[PROBLEM REQUIREMENTS] From the entries below, retype only the lines from the one with "An alternative is" through the one with "and therefore is", exactly as written.

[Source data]
******************************

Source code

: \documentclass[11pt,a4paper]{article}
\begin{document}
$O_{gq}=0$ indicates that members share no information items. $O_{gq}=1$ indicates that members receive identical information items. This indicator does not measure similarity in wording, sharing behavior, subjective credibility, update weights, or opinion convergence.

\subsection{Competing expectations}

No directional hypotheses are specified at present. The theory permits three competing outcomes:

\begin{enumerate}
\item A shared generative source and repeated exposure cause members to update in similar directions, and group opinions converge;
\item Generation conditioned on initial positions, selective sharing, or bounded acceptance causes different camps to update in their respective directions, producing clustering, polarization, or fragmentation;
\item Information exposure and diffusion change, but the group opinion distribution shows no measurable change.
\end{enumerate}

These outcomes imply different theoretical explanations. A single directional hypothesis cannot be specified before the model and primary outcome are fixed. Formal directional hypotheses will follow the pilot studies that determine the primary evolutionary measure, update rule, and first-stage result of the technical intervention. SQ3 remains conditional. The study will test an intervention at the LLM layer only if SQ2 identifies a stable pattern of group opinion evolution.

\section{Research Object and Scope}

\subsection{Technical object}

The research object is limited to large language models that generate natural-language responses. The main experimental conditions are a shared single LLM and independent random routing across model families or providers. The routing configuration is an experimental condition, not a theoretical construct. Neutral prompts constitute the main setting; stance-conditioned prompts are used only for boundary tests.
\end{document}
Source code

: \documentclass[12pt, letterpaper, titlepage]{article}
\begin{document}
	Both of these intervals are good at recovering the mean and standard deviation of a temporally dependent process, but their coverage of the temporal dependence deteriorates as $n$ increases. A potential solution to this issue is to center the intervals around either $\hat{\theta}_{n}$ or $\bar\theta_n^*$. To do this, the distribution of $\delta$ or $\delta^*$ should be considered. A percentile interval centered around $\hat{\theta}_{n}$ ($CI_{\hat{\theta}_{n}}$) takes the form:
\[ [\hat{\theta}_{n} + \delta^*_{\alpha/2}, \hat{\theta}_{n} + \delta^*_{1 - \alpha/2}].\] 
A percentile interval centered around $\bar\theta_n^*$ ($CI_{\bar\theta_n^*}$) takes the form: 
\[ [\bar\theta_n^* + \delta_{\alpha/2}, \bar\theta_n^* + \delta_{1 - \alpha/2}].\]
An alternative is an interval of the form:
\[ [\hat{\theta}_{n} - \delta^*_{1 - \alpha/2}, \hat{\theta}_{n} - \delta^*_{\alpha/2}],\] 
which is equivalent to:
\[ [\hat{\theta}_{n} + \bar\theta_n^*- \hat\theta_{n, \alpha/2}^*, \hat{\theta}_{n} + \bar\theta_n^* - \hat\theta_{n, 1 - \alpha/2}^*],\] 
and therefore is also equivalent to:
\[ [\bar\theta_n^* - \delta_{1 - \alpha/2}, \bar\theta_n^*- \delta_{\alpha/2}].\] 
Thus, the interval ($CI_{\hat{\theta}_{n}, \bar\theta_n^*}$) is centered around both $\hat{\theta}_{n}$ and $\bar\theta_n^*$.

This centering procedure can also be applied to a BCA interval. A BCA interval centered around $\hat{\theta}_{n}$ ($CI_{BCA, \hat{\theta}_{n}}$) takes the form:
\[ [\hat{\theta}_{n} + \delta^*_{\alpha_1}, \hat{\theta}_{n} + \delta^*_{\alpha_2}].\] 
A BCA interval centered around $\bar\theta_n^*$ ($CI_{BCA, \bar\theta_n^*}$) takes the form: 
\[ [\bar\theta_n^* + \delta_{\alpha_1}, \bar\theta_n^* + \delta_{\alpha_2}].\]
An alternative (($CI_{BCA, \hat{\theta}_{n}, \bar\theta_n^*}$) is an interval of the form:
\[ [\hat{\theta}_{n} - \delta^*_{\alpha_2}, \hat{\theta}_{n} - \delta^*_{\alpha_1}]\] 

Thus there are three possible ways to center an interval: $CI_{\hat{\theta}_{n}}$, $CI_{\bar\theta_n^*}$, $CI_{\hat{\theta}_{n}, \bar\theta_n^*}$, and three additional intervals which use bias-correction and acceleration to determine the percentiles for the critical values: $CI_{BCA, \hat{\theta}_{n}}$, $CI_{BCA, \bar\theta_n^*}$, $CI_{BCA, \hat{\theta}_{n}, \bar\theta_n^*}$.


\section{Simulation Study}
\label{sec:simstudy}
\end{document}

******************************

[RESULT OF THE EXERCISE]
An alternative is an interval of the form:
\[ [\hat{\theta}_{n} - \delta^*_{1 - \alpha/2}, \hat{\theta}_{n} - \delta^*_{\alpha/2}],\] 
which is equivalent to:
\[ [\hat{\theta}_{n} + \bar\theta_n^*- \hat\theta_{n, \alpha/2}^*, \hat{\theta}_{n} + \bar\theta_n^* - \hat\theta_{n, 1 - \alpha/2}^*],\] 
and therefore is also equivalent to:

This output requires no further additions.